On February 11th, I set off on the train from Leeds to join a group of fellow YTI members for a visit to the Bedern Glaziers Studio (http://www.yorkglazierstrust.org/). This disused medieval chapel was converted by York Glaziers Trust and is home to their team of glass conservation specialists, who are currently working to restore York Minster’s Great East Window.
Due to the signalling problems affecting Leeds station and forcing our train to take a detour along a slower line, two of us arrived 10 minutes late and missed the beginning of the talk. Despite my concerns that I would then find it difficult to catch up, I was soon enthralled by this informative glimpse behind the scenes of glass conservation.
The in-depth talk delivered by one of the conservators covered each of the stages involved in this ambitious project, including cleaning, repainting, firing and re-glazing (where necessary) the panels of this impressive window. Its panels depict the beginning and the end of the world and were originally painted by John Thornton, a glazier from Coventry. He completed the entire piece between 1405 and 1408, delivering it on time in order to secure his bonus of £10 (worthwhile, considering he was paid a total of £46 for his work – roughly half a million pounds in today’s money!)
During the visit, we were shown close-up images of particular panels in order to illustrate the techniques described, and even given a quiz that involved guessing which figures were original Thornton paintings and which had been repainted (with varying degrees of success) during the 1950s and 60s conservation project. Explanations of the conservation process also mentioned the specific terminology for the materials, tools and techniques used. Here is a little sample of the fascinating content:
- Paints are primarily used to restore rather than repaint sections of the stained glass, the original paint being preserved whenever possible.
- The paints used in the restoration process are made from a powder of metal oxides comprising colours, ground glass and lead (as a result, masks and gloves must be worn, and blood tests taken regularly, as precautions against lead poisoning).
- These powders are then mixed with vinegar and lavender oil, allowing layers of paint to be built up on the glass without firing between layers, since the oil sticks to the vinegar to ‘set’ the colour.
- Painting tools include brushes made from badger or hog hair (for shading, stippling and washes), as well as an ordinary metal pin for painting highlights onto eyes and hair (a quill would have been used originally).
- Broken or damaged panels can nowadays be repaired using synthetic resins, the modern versions significantly superior to those used in the 1970s (which used to yellow in the sunlight) but still requiring UV protection.
- The current project is the first in the UK to use a new protective glazing (fitted on top of the stained glass panels, with a gap in between to prevent condensation) made from titanium dioxide, a substance often used in sunscreens and expected to protect the window for an additional 50-100 years (the properties of this substance were demonstrated to us using a UV marker and lamp – very clever stuff!)
- In the 50s and 60s, panels were routinely re-glazed using thicker leads, which were thought to strengthen the window but actually made it weaker and caused more damage due to the extra weight.
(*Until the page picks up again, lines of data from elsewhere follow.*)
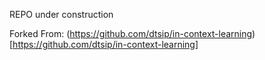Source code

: REPO under construction



Forked From: 
(https://github.com/dtsip/in-context-learning)[https://github.com/dtsip/in-context-learning]
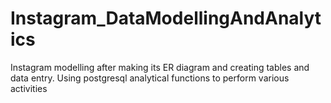 # Instagram_DataModellingAndAnalytics
Instagram modelling after making its ER diagram and creating tables and data entry. Using postgresql analytical functions to perform various activities
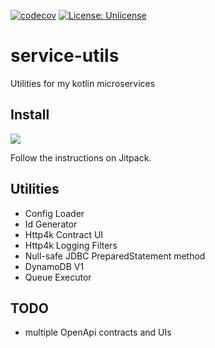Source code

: [comment]: <> ([![codecov]&#40;https://codecov.io/gh/oharaandrew314/service-utils/branch/master/graph/badge.svg&#41;]&#40;https://codecov.io/gh/oharaandrew314/service-utils&#41;)
[![codecov](https://codecov.io/gh/oharaandrew314/service-utils/branch/master/graph/badge.svg?token=46CD6VVRXS)](https://codecov.io/gh/oharaandrew314/service-utils)
[![License: Unlicense](https://img.shields.io/badge/license-Unlicense-blue.svg)](http://unlicense.org/)

# service-utils

Utilities for my kotlin microservices

## Install

[![](https://jitpack.io/v/oharaandrew314/service-utils.svg)](https://jitpack.io/#oharaandrew314/service-utils)

Follow the instructions on Jitpack.

## Utilities

- Config Loader
- Id Generator
- Http4k Contract UI
- Http4k Logging Filters
- Null-safe JDBC PreparedStatement method
- DynamoDB V1
- Queue Executor

## TODO
- multiple OpenApi contracts and UIs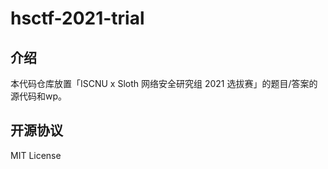 # hsctf-2021-trial

## 介绍

本代码仓库放置「ISCNU x Sloth 网络安全研究组 2021 选拔赛」的题目/答案的源代码和wp。

## 开源协议

MIT License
Nowadays, it is unusual to re-glaze panels of stained glass, unless severely damaged. When necessary, 4mm-thick ‘H frames’ are used to make panels lighter and improve their aesthetic impact by obscuring less of the picture. The top and bottom of the sideways ‘H’ shape is known as the ‘flange’, whilst the middle is the ‘heart’.
- Panels are fixed in place by first framing them using a mechanical fixing made from non-ferrous (anti-rust) manganese bonds. This means that, in the future, they will be able to be removed far more easily for conservation purposes (originally they were fixed in place using pointing in the stonework).
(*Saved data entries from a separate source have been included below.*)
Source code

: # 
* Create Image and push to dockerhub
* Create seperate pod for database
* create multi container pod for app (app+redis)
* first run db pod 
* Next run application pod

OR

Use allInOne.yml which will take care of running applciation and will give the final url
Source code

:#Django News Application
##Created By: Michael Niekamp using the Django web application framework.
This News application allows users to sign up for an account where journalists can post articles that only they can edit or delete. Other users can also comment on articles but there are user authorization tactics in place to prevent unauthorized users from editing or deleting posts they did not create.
The talk was the perfect blend of technical information and anecdotal interest, interspersed with a chance to watch conservation work in action, with two other members of the YGT team working on cleaning and glazing processes on the other side of the glass screen. Each explained the work they were doing, and all three conservators were happy to answer questions before we left. They gave a real insight into their varied expertise and backgrounds (which include art, art history, glass conservation and archaeology) and the meticulous work they do day in, day out… not to mention the skills and patience involved, with one panel taking at least one full week to clean! We heard how the project aims to painstakingly restore as much of the original medieval glass as possible, using many of the same techniques but also taking advantage of modern materials and techniques in order to protect the window for many future generations.
Everyone who convened at nearby Café Concerto to sample some of York’s finest coffee and cake agreed that the tour had been a thoroughly enjoyable, enriching and refreshingly different way to spend a Tuesday afternoon! A wonderful CPD idea – thanks to the organisers as always!